When Padgett emerges from behind the dark blue door he is dressed for Southern summer already, in the long khaki shorts he had worn on the flight the day before. He has on a khaki shirt and a wide, brown leather belt cinched up a notch more than seems necessary. I look down and he is also wearing what he calls his “coachwhip catching shoes,” a well-worn set of Docksiders with no socks.
Then Padgett takes off down the trail behind Ab, David, and Betsy. His mood seems reflective, even somber. Maybe he is expectant, as a visitor is often expectant in a new landscape. For me, these young Piedmont woods are home base, the furniture of a deep, psychic comfort. Something lined up in me thirty years earlier when I first visited this abandoned quarry. When I stepped out of the truck I felt like I was suddenly rooted as deeply as a white oak. I wrote my first poem, “Collecting Snakes at the Abandoned Granite Quarry,” after visiting this quarry. David and I caught a coachwhip on that visit, an elusive snake known for its bad temper. When I first saw the place, I passed like some insect through metamorphosis, from college student to poet, though that student poem did not make me famous, as Padgett’s first novel, Edisto, had made him.

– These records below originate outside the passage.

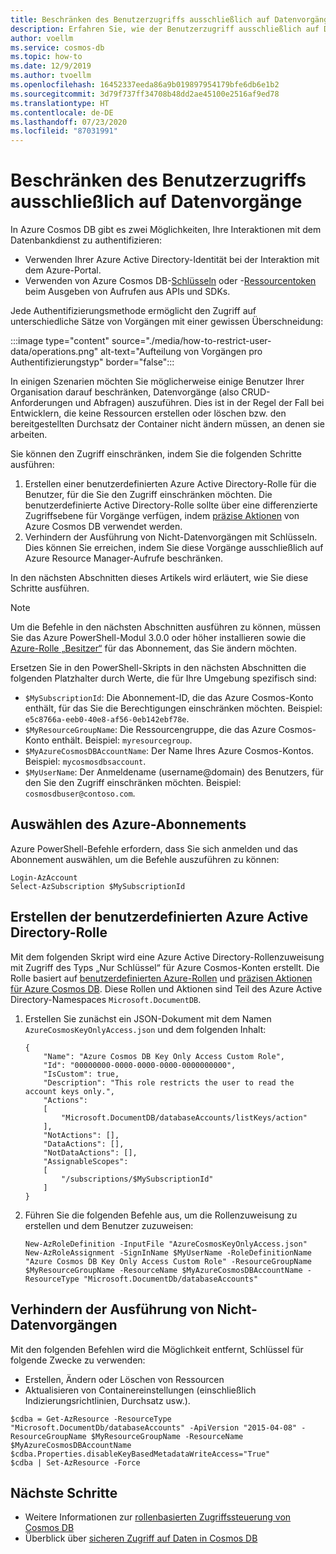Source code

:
 ```yaml
---
title: Beschränken des Benutzerzugriffs ausschließlich auf Datenvorgänge mit Azure Cosmos DB
description: Erfahren Sie, wie der Benutzerzugriff ausschließlich auf Datenvorgänge mit Azure Cosmos DB beschränkt wird.
author: voellm
ms.service: cosmos-db
ms.topic: how-to
ms.date: 12/9/2019
ms.author: tvoellm
ms.openlocfilehash: 16452337eeda86a9b019897954179bfe6db6e1b2
ms.sourcegitcommit: 3d79f737ff34708b48dd2ae45100e2516af9ed78
ms.translationtype: HT
ms.contentlocale: de-DE
ms.lasthandoff: 07/23/2020
ms.locfileid: "87031991"
---
```

# <a name="restrict-user-access-to-data-operations-only"></a>Beschränken des Benutzerzugriffs ausschließlich auf Datenvorgänge

In Azure Cosmos DB gibt es zwei Möglichkeiten, Ihre Interaktionen mit dem Datenbankdienst zu authentifizieren:
- Verwenden Ihrer Azure Active Directory-Identität bei der Interaktion mit dem Azure-Portal.
- Verwenden von Azure Cosmos DB-[Schlüsseln](secure-access-to-data.md#master-keys) oder -[Ressourcentoken](secure-access-to-data.md#resource-tokens) beim Ausgeben von Aufrufen aus APIs und SDKs.

Jede Authentifizierungsmethode ermöglicht den Zugriff auf unterschiedliche Sätze von Vorgängen mit einer gewissen Überschneidung:

:::image type="content" source="./media/how-to-restrict-user-data/operations.png" alt-text="Aufteilung von Vorgängen pro Authentifizierungstyp" border="false":::

In einigen Szenarien möchten Sie möglicherweise einige Benutzer Ihrer Organisation darauf beschränken, Datenvorgänge (also CRUD-Anforderungen und Abfragen) auszuführen. Dies ist in der Regel der Fall bei Entwicklern, die keine Ressourcen erstellen oder löschen bzw. den bereitgestellten Durchsatz der Container nicht ändern müssen, an denen sie arbeiten.

Sie können den Zugriff einschränken, indem Sie die folgenden Schritte ausführen:
1. Erstellen einer benutzerdefinierten Azure Active Directory-Rolle für die Benutzer, für die Sie den Zugriff einschränken möchten. Die benutzerdefinierte Active Directory-Rolle sollte über eine differenzierte Zugriffsebene für Vorgänge verfügen, indem [präzise Aktionen](../role-based-access-control/resource-provider-operations.md#microsoftdocumentdb) von Azure Cosmos DB verwendet werden.
1. Verhindern der Ausführung von Nicht-Datenvorgängen mit Schlüsseln. Dies können Sie erreichen, indem Sie diese Vorgänge ausschließlich auf Azure Resource Manager-Aufrufe beschränken.

In den nächsten Abschnitten dieses Artikels wird erläutert, wie Sie diese Schritte ausführen.

> [!NOTE]
> Um die Befehle in den nächsten Abschnitten ausführen zu können, müssen Sie das Azure PowerShell-Modul 3.0.0 oder höher installieren sowie die [Azure-Rolle „Besitzer“](../role-based-access-control/built-in-roles.md#owner) für das Abonnement, das Sie ändern möchten.

Ersetzen Sie in den PowerShell-Skripts in den nächsten Abschnitten die folgenden Platzhalter durch Werte, die für Ihre Umgebung spezifisch sind:
- `$MySubscriptionId`: Die Abonnement-ID, die das Azure Cosmos-Konto enthält, für das Sie die Berechtigungen einschränken möchten. Beispiel: `e5c8766a-eeb0-40e8-af56-0eb142ebf78e`.
- `$MyResourceGroupName`: Die Ressourcengruppe, die das Azure Cosmos-Konto enthält. Beispiel: `myresourcegroup`.
- `$MyAzureCosmosDBAccountName`: Der Name Ihres Azure Cosmos-Kontos. Beispiel: `mycosmosdbsaccount`.
- `$MyUserName`: Der Anmeldename (username@domain) des Benutzers, für den Sie den Zugriff einschränken möchten. Beispiel: `cosmosdbuser@contoso.com`.

## <a name="select-your-azure-subscription"></a>Auswählen des Azure-Abonnements

Azure PowerShell-Befehle erfordern, dass Sie sich anmelden und das Abonnement auswählen, um die Befehle auszuführen zu können:

```azurepowershell
Login-AzAccount
Select-AzSubscription $MySubscriptionId
```

## <a name="create-the-custom-azure-active-directory-role"></a>Erstellen der benutzerdefinierten Azure Active Directory-Rolle

Mit dem folgenden Skript wird eine Azure Active Directory-Rollenzuweisung mit Zugriff des Typs „Nur Schlüssel“ für Azure Cosmos-Konten erstellt. Die Rolle basiert auf [benutzerdefinierten Azure-Rollen](../role-based-access-control/custom-roles.md) und [präzisen Aktionen für Azure Cosmos DB](../role-based-access-control/resource-provider-operations.md#microsoftdocumentdb). Diese Rollen und Aktionen sind Teil des Azure Active Directory-Namespaces `Microsoft.DocumentDB`.

1. Erstellen Sie zunächst ein JSON-Dokument mit dem Namen `AzureCosmosKeyOnlyAccess.json` und dem folgenden Inhalt:

    ```
    {
        "Name": "Azure Cosmos DB Key Only Access Custom Role",
        "Id": "00000000-0000-0000-0000-0000000000",
        "IsCustom": true,
        "Description": "This role restricts the user to read the account keys only.",
        "Actions":
        [
            "Microsoft.DocumentDB/databaseAccounts/listKeys/action"
        ],
        "NotActions": [],
        "DataActions": [],
        "NotDataActions": [],
        "AssignableScopes":
        [
            "/subscriptions/$MySubscriptionId"
        ]
    }
    ```

1. Führen Sie die folgenden Befehle aus, um die Rollenzuweisung zu erstellen und dem Benutzer zuzuweisen:

    ```azurepowershell
    New-AzRoleDefinition -InputFile "AzureCosmosKeyOnlyAccess.json"
    New-AzRoleAssignment -SignInName $MyUserName -RoleDefinitionName "Azure Cosmos DB Key Only Access Custom Role" -ResourceGroupName $MyResourceGroupName -ResourceName $MyAzureCosmosDBAccountName -ResourceType "Microsoft.DocumentDb/databaseAccounts"
    ```

## <a name="disallow-the-execution-of-non-data-operations"></a>Verhindern der Ausführung von Nicht-Datenvorgängen

Mit den folgenden Befehlen wird die Möglichkeit entfernt, Schlüssel für folgende Zwecke zu verwenden:
- Erstellen, Ändern oder Löschen von Ressourcen
- Aktualisieren von Containereinstellungen (einschließlich Indizierungsrichtlinien, Durchsatz usw.).

```azurepowershell
$cdba = Get-AzResource -ResourceType "Microsoft.DocumentDb/databaseAccounts" -ApiVersion "2015-04-08" -ResourceGroupName $MyResourceGroupName -ResourceName $MyAzureCosmosDBAccountName
$cdba.Properties.disableKeyBasedMetadataWriteAccess="True"
$cdba | Set-AzResource -Force
```

## <a name="next-steps"></a>Nächste Schritte

- Weitere Informationen zur [rollenbasierten Zugriffssteuerung von Cosmos DB](role-based-access-control.md)
- Überblick über [sicheren Zugriff auf Daten in Cosmos DB](secure-access-to-data.md)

In the decades that followed there were many more poems for me, but I also began writing essays—long and short—about places like this abandoned quarry. I am interested in speaking for places that have become sanctuary through neglect, abandonment, or abuse. In other words, I became interested in most of the old South—abandoned rice fields, old canals, Piedmont quarries, collapsed mountain house sites deep in recovering woods. What interests me is that I imagine and encounter creatures in these places that don’t seem affected by the world closing in around them. There are snakes, lizards, salamanders, frogs, and toads living their lives untroubled—or so it seems on the surface—by the sprawl and spread of urban comfort zones. Even though populations may be endangered, individuals of a particular species are carrying on. It is in these places I have always practiced a “catch and release” sort of amateur herpetology learned in college from true scientists David and Ab, and today I’m returning to it.